The FCC has published its notice of proposed rule-making on net neutrality rules (see also News Release, Genachowski Statement, Staff Presentation).
Under the draft proposed rules, subject to reasonable network management, a provider of broadband Internet access service:
1. would not be allowed to prevent any of its users from sending or receiving the lawful content of the user’s choice over the Internet;
2. would not be allowed to prevent any of its users from running the lawful applications or using the lawful services of the user’s choice;
3. would not be allowed to prevent any of its users from connecting to and using on its network the user’s choice of lawful devices that do not harm the network;
4. would not be allowed to deprive any of its users of the user’s entitlement to competition among network providers, application providers, service providers, and content providers;
5. would be required to treat lawful content, applications, and services in a nondiscriminatory manner; and
6. would be required to disclose such information concerning network management and other practices as is reasonably required for users and content, application, and service providers to enjoy the protections specified in this rulemaking.

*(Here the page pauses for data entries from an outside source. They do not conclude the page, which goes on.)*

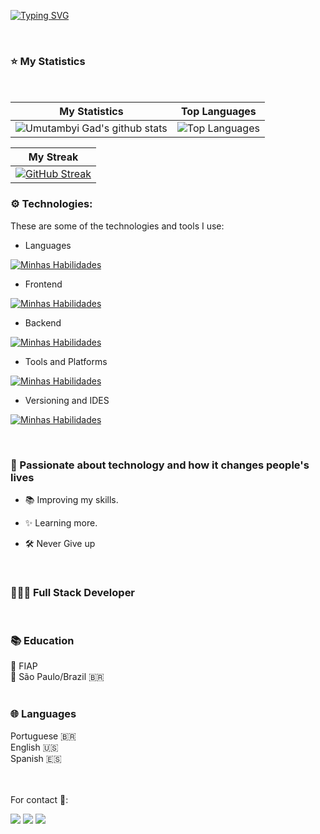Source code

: 

[![Typing SVG](https://readme-typing-svg.herokuapp.com/?color=1e90ff&size=44&center=true&vCenter=true&width=1000&lines=HELLO,+My+name+is+Heitor;I'm+19+years+old;I'm+from+Brazil;I+attending+systems+Development;Be+Welcome!+:%29)](https://git.io/typing-svg)

 
<br/>

 ### ⭐ My Statistics</h2>


<br/>



| My Statistics                                                                                                                                                            | Top Languages                                                                                                                                                                    |
| ------------------------------------------------------------------------------------------------------------------------------------------------------------------------ | ---------------------------------------------------------------------------------------------------------------------------------------------------------------------------------- |
| ![Umutambyi Gad's github stats](https://github-readme-stats.vercel.app/api?username=HeitorBMarini&show_icons=true&hide_border=true&count_private=true&theme=tokyonight) | ![Top Languages](https://github-readme-stats.vercel.app/api/top-langs/?username=HeitorBMarini&langs_count=10&count_private=true&hide_border=true&theme=tokyonight&layout=compact) |


   | My Streak                                                                                                                                                             |
   | ----------------------------------------------------------------------------------------------------------------------------------------------------------------------- |
   | [![GitHub Streak](https://streak-stats.demolab.com/?user=HeitorBMarini&theme=tokyonight)](https://git.io/streak-stats) |




 

### ⚙️ Technologies:

These are some of the technologies and tools I use:

- Languages

[![Minhas Habilidades](https://skillicons.dev/icons?i=js,ts,nodejs,java,cs,php,flask,py)](https://skillicons.dev)

- Frontend

[![Minhas Habilidades](https://skillicons.dev/icons?i=html,css,react,next,react,sass,styledcomponents,tailwind,bootstrap)](https://skillicons.dev)

- Backend

[![Minhas Habilidades](https://skillicons.dev/icons?i=docker,mysql,postgres,prisma,firebase,redis)](https://skillicons.dev)

- Tools and Platforms

[![Minhas Habilidades](https://skillicons.dev/icons?i=aws,azure,githubactions,gitlab,postman,figma,linux,grafana)](https://skillicons.dev)

- Versioning and IDES

[![Minhas Habilidades](https://skillicons.dev/icons?i=git,vscode,eclipse)](https://skillicons.dev)
  


 <br/>
 


 ### 🚀 Passionate about technology and how it changes people's lives

- 📚 Improving my skills.

- ✨ Learning more.

- 🛠️ Never Give up



  <br/>

### 👨🏼‍💻 Full Stack Developer

  <br/>
  
### 📚 Education

 
   <div>🏫 FIAP</div>
   <div>📍 São Paulo/Brazil 🇧🇷</div>
  

  <br/>

 ### 🌐 Languages
 
 
  <div>Portuguese 🇧🇷</div>
  <div>English 🇺🇸</div>
  <div>Spanish 🇪🇸</div>

  <br/>


  <br/>

For contact 📱:

<div>
  <a href="https://www.linkedin.com/in/heitor-borba-marini" target="_blank"><img src="https://img.shields.io/badge/-LinkedIn-%230077B5?style=for-the-badge&logo=linkedin&logoColor=white" target="_blank"></a>
  <a href="https://api.whatsapp.com/send/?phone=%2B5511999657980&text&app_absent=0" target="_blank"><img src="https://img.shields.io/badge/WhatsApp-25D366?style=for-the-badge&logo=whatsapp&logoColor=white" target="_blank"></a>
  <a href = "mailto:heitor.marini07@gmail.com"><img src="https://img.shields.io/badge/-Gmail-%23333?style=for-the-badge&logo=gmail&logoColor=white" target="_blank"></a>
</div>



 
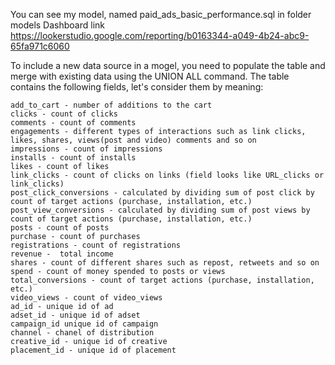 You can see my model, named paid_ads_basic_performance.sql in folder models
Dashboard link https://lookerstudio.google.com/reporting/b0163344-a049-4b24-abc9-65fa971c6060

To include a new data source in a mogel, you need to populate the table and merge with existing data using the UNION ALL command.
The table contains the following fields, let's consider them by meaning:

    add_to_cart - number of additions to the cart
    clicks - count of clicks
    comments - count of comments
    engagements - different types of interactions such as link clicks, likes, shares, views(post and video) comments and so on
    impressions - count of impressions
    installs - count of installs
    likes - count of likes
    link_clicks - count of clicks on links (field looks like URL_clicks or link_clicks)
    post_click_conversions - calculated by dividing sum of post click by count of target actions (purchase, installation, etc.)
    post_view_conversions - calculated by dividing sum of post views by count of target actions (purchase, installation, etc.)
    posts - count of posts
    purchase - count of purchases
    registrations - count of registrations
    revenue -  total income 
    shares - count of different shares such as repost, retweets and so on 
    spend - count of money spended to posts or views
    total_conversions - count of target actions (purchase, installation, etc.)
    video_views - count of video_views
    ad_id - unique id of ad
    adset_id - unique id of adset
    campaign_id unique id of campaign
    channel - chanel of distribution
    creative_id - unique id of creative
    placement_id - unique id of placement
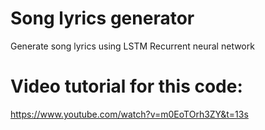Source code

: # Song lyrics generator
Generate song lyrics using LSTM Recurrent neural network

# Video tutorial for this code:
https://www.youtube.com/watch?v=m0EoTOrh3ZY&t=13s
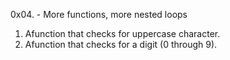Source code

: 0x04. - More functions, more nested loops
1. Afunction that checks for uppercase character.
2. Afunction that checks for a digit (0 through 9).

One quick aside: the proposed rules are limited to broadband internet access providers: AT&T’s complaint against Google Voice will go nowhere.

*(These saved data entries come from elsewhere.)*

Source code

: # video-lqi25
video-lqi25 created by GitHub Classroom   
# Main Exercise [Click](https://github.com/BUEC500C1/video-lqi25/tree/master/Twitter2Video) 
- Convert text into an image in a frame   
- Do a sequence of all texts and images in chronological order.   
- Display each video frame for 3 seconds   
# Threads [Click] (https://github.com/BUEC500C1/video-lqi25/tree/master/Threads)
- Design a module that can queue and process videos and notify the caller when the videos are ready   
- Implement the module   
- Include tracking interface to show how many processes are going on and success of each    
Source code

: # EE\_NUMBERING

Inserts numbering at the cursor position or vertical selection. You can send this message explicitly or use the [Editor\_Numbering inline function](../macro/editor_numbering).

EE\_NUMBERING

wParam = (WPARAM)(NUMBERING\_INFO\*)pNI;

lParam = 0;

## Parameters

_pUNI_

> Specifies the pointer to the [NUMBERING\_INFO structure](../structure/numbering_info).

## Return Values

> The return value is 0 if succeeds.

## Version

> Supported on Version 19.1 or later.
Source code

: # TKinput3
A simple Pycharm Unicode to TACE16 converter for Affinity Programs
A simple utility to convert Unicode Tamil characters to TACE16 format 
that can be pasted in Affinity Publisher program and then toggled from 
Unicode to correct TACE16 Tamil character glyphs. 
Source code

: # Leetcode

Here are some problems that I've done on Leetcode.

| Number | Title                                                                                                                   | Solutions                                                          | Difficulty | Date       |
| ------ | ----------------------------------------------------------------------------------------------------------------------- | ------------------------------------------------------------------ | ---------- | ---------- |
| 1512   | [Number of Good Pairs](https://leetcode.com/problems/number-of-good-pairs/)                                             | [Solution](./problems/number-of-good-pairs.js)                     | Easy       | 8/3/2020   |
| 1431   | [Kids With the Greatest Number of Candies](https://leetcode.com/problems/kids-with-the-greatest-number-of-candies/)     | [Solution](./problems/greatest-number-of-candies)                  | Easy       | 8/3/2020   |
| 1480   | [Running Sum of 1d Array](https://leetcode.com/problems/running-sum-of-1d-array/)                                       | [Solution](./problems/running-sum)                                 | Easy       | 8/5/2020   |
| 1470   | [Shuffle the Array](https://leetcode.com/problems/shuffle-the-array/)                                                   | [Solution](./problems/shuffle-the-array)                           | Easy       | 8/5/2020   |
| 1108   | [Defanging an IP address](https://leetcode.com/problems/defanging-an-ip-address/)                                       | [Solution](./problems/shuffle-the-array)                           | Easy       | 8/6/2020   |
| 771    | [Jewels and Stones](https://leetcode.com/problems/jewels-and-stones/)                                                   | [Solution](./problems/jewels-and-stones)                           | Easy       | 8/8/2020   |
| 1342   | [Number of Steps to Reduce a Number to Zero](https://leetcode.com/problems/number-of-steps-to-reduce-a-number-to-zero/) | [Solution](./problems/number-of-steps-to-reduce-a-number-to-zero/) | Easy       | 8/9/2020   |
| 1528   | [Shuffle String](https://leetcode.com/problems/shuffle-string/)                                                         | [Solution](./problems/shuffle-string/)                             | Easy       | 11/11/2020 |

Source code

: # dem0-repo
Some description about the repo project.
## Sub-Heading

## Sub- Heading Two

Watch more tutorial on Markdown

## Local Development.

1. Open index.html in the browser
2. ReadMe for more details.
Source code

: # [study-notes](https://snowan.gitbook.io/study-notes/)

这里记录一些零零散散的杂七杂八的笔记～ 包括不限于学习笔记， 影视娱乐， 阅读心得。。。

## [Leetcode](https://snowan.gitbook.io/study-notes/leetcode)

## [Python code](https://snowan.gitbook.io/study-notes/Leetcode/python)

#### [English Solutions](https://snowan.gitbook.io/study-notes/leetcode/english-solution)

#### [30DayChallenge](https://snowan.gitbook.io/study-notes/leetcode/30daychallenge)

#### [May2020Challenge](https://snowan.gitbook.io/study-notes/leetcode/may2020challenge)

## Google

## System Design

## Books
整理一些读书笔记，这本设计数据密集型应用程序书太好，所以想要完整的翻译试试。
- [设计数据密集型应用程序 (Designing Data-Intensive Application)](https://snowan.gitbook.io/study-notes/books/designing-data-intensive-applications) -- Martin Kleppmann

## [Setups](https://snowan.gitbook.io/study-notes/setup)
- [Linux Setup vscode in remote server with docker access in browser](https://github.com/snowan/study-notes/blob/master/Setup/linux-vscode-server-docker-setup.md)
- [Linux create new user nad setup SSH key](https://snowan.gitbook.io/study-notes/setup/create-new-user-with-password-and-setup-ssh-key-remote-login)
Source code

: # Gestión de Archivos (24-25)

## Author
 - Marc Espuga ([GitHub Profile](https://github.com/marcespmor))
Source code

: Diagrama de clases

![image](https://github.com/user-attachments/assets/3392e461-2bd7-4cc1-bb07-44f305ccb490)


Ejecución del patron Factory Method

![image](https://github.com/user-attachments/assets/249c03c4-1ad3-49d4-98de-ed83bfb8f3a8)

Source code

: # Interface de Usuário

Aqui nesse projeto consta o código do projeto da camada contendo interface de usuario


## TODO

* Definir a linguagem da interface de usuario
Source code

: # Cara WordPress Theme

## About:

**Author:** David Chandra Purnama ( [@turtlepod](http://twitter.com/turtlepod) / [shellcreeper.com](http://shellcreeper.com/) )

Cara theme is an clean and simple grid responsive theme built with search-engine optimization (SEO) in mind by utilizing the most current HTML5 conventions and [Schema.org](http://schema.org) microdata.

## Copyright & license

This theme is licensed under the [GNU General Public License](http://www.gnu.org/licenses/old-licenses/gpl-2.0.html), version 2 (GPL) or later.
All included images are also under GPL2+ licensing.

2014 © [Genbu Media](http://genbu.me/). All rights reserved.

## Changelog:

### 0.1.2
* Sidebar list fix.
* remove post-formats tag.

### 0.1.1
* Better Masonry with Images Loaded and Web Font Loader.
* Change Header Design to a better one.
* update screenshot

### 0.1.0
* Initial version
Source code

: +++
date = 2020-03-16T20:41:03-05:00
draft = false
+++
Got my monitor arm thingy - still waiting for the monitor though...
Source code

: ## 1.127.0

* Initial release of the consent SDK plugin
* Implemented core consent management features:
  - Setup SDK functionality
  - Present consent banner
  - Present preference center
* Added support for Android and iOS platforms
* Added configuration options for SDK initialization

The relationship between this proposal and the FCC’s earlier deregulation of fixed broadband networks seems odd. In a range of decisions from 2003 to 2005, the FCC took cable, DSL and fibre out of the scope of access obligations under the 1996 Telecoms Act. The FCC then claimed that the broadband market was sufficiently competitive that mandated third party access would harm consumers more than it would help them. (It did this, without looking at whether different market conditions prevailed in different geographic areas; drawing a single overall conclusion on the basis of widely differing conditions in different geographic areas would seem difficult to justify from an antitrust point of view.)
There are probably three interpretations of the reasoning behind the FCC’s proposed rules:
(1) competition (and antitrust enforcement) will not deliver the desired outcome for consumers;
(2) the FCC under the new administration is now doubting the efficacy of its previous deregulation;
(3) Both of the above.
I suspect that the answer is (3): even if the FCC were to reverse its position on (2), it would still want to maintain net neutrality rules. This also appears to be the EU position: the current draft of the legislative changes to the telecoms regulatory framework has both open access and net neutrality provisions.
I haven’t seen any comments from the new administration FCC on the previous FCC’s deregulation of broadband, but I suspect that it is building a case to reverse it, with the Berkman Center draft study being the first step.
Our most surprising and significant finding is that “open access” policies—unbundling, bitstream access, collocation requirements, wholesaling, and/or functional separation—are almost universally understood as having played a core role in the first generation transition to broadband in most of the high performing countries; that they now play a core role in planning for the next generation transition; and that the positive impact of such policies is strongly supported by the evidence of the first generation broadband transition.
If this conclusion remains in the final version of the study, that would be a big push towards the FCC revising its access regulations, and would bring the US and EU regulatory systems into much closer alignment.